WHAT TO PRODUCE — An exact reproduction of all the data is needed, with no images in it.

+--

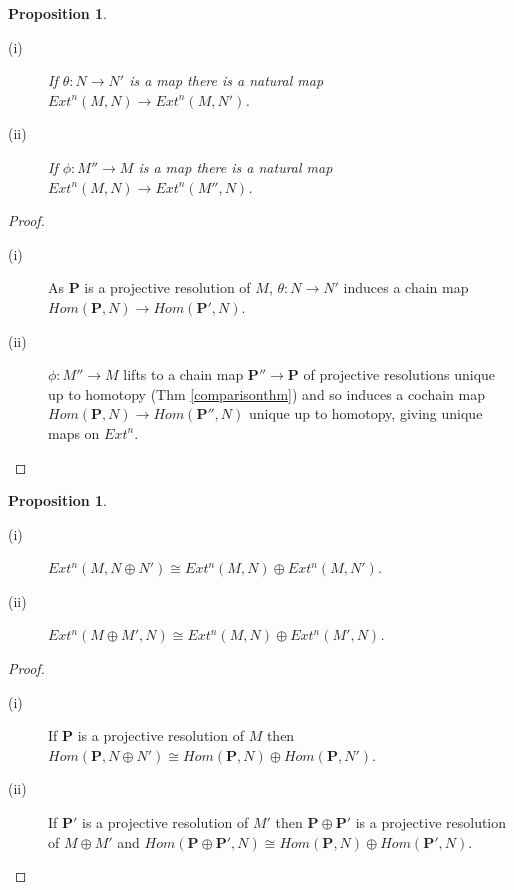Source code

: \documentclass[11.5pt, twoside, a4paper, titlepage]{report}
\theoremstyle{definition}
\theoremstyle{plain}
\newtheorem{prop}[mydef]{Proposition}
\begin{document}
\begin{prop}
\begin{description}
\item [(i)] If $\theta: N \to N'$ is a map there is a natural map $ Ext^n(M, N) \to Ext^n(M, N')$.
\item[(ii)] If $\phi: M'' \to M$ is a map there is a natural map $ Ext^n(M, N) \to Ext^n(M'', N)$.
\end{description}
\end{prop}
\begin{proof}
\begin{description}
\item [(i)] As $\mathbf{P}$ is a projective resolution of $M$, $\theta: N \to N'$ induces a chain map $Hom(\mathbf{P}, N) \to Hom(\mathbf{P'}, N)$.
\item [(ii)] $\phi: M'' \to M$ lifts to a chain map $\mathbf{P''} \to \mathbf{P}$ of projective resolutions unique up to homotopy (Thm \ref{comparisonthm}) and so induces a cochain map $Hom(\mathbf{P}, N) \to Hom(\mathbf{P''}, N)$ unique up to homotopy, giving unique maps on $Ext^n$.
\end{description}
\end{proof}

\begin{prop}
\begin{description}
\item [(i)] $Ext^n(M, N\oplus N') \cong Ext^n(M, N) \oplus Ext^n(M, N')$.
\item [(ii)] $Ext^n(M\oplus M', N) \cong Ext^n(M, N) \oplus Ext^n(M', N)$.
\end{description}
\end{prop}
\begin{proof}
\begin{description}
\item [(i)] If $\mathbf{P}$ is a projective resolution of $M$ then $Hom(\mathbf{P}, N\oplus N')\cong Hom(\mathbf{P}, N) \oplus Hom(\mathbf{P}, N')$.
\item [(ii)] If $\mathbf{P'}$ is a projective resolution of $M'$ then $\mathbf{P} \oplus \mathbf{P'}$ is a projective resolution of $M\oplus M'$ and $Hom(\mathbf{P} \oplus \mathbf{P'}, N) \cong Hom(\mathbf{P}, N) \oplus Hom(\mathbf{P'}, N)$.
\end{description}
\end{proof}
\end{document}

+--

RESULT FOR THIS EXERCISE —
Source code

: \documentclass[11.5pt, twoside, a4paper, titlepage]{report}
\theoremstyle{definition}
\theoremstyle{plain}
\newtheorem{prop}[mydef]{Proposition}
\begin{document}
\begin{prop}
\begin{description}
\item [(i)] If $\theta: N \to N'$ is a map there is a natural map $ Ext^n(M, N) \to Ext^n(M, N')$.
\item[(ii)] If $\phi: M'' \to M$ is a map there is a natural map $ Ext^n(M, N) \to Ext^n(M'', N)$.
\end{description}
\end{prop}
\begin{proof}
\begin{description}
\item [(i)] As $\mathbf{P}$ is a projective resolution of $M$, $\theta: N \to N'$ induces a chain map $Hom(\mathbf{P}, N) \to Hom(\mathbf{P'}, N)$.
\item [(ii)] $\phi: M'' \to M$ lifts to a chain map $\mathbf{P''} \to \mathbf{P}$ of projective resolutions unique up to homotopy (Thm \ref{comparisonthm}) and so induces a cochain map $Hom(\mathbf{P}, N) \to Hom(\mathbf{P''}, N)$ unique up to homotopy, giving unique maps on $Ext^n$.
\end{description}
\end{proof}

\begin{prop}
\begin{description}
\item [(i)] $Ext^n(M, N\oplus N') \cong Ext^n(M, N) \oplus Ext^n(M, N')$.
\item [(ii)] $Ext^n(M\oplus M', N) \cong Ext^n(M, N) \oplus Ext^n(M', N)$.
\end{description}
\end{prop}
\begin{proof}
\begin{description}
\item [(i)] If $\mathbf{P}$ is a projective resolution of $M$ then $Hom(\mathbf{P}, N\oplus N')\cong Hom(\mathbf{P}, N) \oplus Hom(\mathbf{P}, N')$.
\item [(ii)] If $\mathbf{P'}$ is a projective resolution of $M'$ then $\mathbf{P} \oplus \mathbf{P'}$ is a projective resolution of $M\oplus M'$ and $Hom(\mathbf{P} \oplus \mathbf{P'}, N) \cong Hom(\mathbf{P}, N) \oplus Hom(\mathbf{P'}, N)$.
\end{description}
\end{proof}
\end{document}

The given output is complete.